Mitigation strategy: Designing for evolution and change involves the modular implementation of an APR project that permits separating fast-evolving and slow-evolving parts of the underlying regulation. This design contains implications from statute or societal norm evolution to those (software) modules that are expected to be affected by this evolution while limiting the spread of such changes to other parts of the system through encapsulation. This can be accomplished by ensuring first that developers of APR projects understand at least the three different facets underpinning legal interpretation (Emanuilov et al. 2018): legal formants (i.e., the elements that constitute the “living law” of a state including the legislation but also the links between the provisions, case law, and legal doctrine), cryptotypes (i.e., the principles, ethical values, and assumptions underpinning the legal norms), and synecdoche (i.e., the fact that not all rules are fully articulated and that unexpressed general rules may be referred to by special rules).
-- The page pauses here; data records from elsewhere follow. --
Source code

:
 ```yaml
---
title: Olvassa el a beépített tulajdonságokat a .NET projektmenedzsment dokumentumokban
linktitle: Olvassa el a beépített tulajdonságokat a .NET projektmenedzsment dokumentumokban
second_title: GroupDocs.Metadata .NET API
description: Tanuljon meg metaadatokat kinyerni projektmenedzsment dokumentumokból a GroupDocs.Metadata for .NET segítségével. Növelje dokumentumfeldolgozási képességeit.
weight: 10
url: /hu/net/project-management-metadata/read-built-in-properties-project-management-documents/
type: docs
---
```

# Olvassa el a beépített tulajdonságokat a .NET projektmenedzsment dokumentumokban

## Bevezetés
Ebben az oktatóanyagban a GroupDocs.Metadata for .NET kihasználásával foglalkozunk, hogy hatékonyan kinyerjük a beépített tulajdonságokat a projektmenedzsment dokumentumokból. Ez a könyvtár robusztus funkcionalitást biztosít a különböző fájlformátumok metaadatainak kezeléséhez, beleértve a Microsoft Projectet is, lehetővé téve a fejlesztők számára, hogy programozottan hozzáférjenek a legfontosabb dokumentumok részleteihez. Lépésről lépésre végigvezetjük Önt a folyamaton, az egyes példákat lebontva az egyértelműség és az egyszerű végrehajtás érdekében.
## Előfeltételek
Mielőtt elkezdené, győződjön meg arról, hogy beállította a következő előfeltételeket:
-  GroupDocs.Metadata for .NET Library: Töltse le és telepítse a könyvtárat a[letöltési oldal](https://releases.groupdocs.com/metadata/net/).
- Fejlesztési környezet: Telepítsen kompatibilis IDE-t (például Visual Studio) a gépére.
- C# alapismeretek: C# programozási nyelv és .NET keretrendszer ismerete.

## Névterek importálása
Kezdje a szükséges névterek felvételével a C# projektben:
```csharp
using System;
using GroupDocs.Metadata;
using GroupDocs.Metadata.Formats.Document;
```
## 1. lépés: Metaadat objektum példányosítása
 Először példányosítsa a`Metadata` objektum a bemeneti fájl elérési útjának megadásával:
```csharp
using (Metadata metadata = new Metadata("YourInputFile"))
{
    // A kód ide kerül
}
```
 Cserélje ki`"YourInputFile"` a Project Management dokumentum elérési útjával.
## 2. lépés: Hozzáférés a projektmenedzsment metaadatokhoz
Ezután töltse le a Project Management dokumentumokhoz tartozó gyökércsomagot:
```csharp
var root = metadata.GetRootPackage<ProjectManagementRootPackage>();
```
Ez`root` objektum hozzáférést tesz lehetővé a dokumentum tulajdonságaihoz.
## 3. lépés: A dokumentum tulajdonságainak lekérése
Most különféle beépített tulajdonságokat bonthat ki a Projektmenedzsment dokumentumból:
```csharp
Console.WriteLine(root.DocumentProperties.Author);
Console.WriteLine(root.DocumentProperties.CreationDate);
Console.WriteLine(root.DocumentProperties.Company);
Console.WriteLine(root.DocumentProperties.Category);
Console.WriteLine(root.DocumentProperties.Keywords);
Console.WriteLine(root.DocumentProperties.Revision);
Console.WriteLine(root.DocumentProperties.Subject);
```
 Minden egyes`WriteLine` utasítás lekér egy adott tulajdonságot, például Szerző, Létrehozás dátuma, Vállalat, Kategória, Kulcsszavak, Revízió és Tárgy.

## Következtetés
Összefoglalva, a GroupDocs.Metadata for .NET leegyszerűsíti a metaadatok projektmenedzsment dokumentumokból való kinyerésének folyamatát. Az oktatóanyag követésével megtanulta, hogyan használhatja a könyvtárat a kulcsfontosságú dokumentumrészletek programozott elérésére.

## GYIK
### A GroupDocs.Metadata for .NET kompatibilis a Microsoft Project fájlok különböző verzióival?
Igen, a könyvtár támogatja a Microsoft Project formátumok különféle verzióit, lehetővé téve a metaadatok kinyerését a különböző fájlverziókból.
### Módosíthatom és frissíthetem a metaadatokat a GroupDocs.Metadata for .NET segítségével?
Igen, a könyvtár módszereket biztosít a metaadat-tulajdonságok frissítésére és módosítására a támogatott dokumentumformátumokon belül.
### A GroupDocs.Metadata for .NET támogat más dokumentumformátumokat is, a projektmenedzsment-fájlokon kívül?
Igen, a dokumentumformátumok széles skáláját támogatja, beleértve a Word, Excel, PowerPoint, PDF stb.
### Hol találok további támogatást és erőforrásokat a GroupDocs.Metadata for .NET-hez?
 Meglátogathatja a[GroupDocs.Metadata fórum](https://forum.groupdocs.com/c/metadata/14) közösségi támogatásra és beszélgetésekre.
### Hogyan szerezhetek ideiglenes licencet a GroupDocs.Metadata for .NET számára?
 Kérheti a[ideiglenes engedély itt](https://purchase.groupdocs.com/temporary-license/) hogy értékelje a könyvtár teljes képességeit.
Furthermore, developers of APR projects should emphasize non-functional attributes of modifiability and evolvability by adopting software design patterns that facilitate change (Gamma 2002). In addition, the development process itself should be structured to remain flexible and iterative, e.g., by adopting processes such as agile or continuous development which are predicated upon continuous evolution and involve flexible update strategies (Beck et al. 2001; Fowler and Foemmel 2006). This process should specifically integrate periodical re-assessment of the validity of assumptions, which involves examining whether the assumptions made while encoding the law are still valid. During the development of an APR system, appropriate assumption management mechanisms should be adopted (Kruchten et al. 2006; Van Landuyt et al. 2012; Yang et al. 2017) to keep track of and model assumptions, for example to allow assessing the impact if assumptions were to be invalidated over time; this could be implemented as a form of test-driven development (Beck 2002). If updates cannot be done automatically, an approach should be identified that leads to regular manual updates without the requirement to re-start the APR translation process from scratch.
3.3 Interdisciplinarity
The conceptualization, implementation, and deployment of an APR project requires the interaction of individuals who join the project in different roles, typically at least domain experts, legal professionals, and software engineers (incl. developers, architects, testers (Mohun and Roberts 2020b)). Bringing together the expertise of these individuals is challenging—this is due to professionally induced misalignments that range from the use of different vocabularies to ignorance regarding each other’s assumptions, formation, and professional motives, and it furthermore includes the adherence to different and often incompatible problem-solving methodologies (Emanuilov 2018; Bisconti et al. 2023). Stakeholders of APR projects should expect this issue to be more prevalent when parts of the creation of APR is outsourced, as well as in teams that collaborate in settings that emphasize modularity, such as in agile approaches (Beck et al. 2001).
Example
A software engineering firm develops a tool to automate the management of employee working time. Time-recording and over-time regulation are identified as ideal candidates to turn the underlying legal text into APR: These regulations are expressed in clear terms and specify clear numerical thresholds that can be easily interpreted and converted into program code (McNaughton 2020). Yet, a case from 2018 where plaintiffs disputed the interpretation of a (missing) comma in over-time legislation demonstrates that such assumptions are not as straightforward as suspected (Victor 2018): The legal text specified that there were exemptions to paying over-time for “packing for shipment or distribution”. Truckers argued that the exemption included “packing for distribution”, but that distribution itself is not exempt of over-time; and the court sided with this interpretation. Involvement of a legal professional in the process of creating the APR in this case would decrease the possible negative consequences of a falsely straightforward interpretation and likely would ensure that different options are shown to users in face of uncertainty.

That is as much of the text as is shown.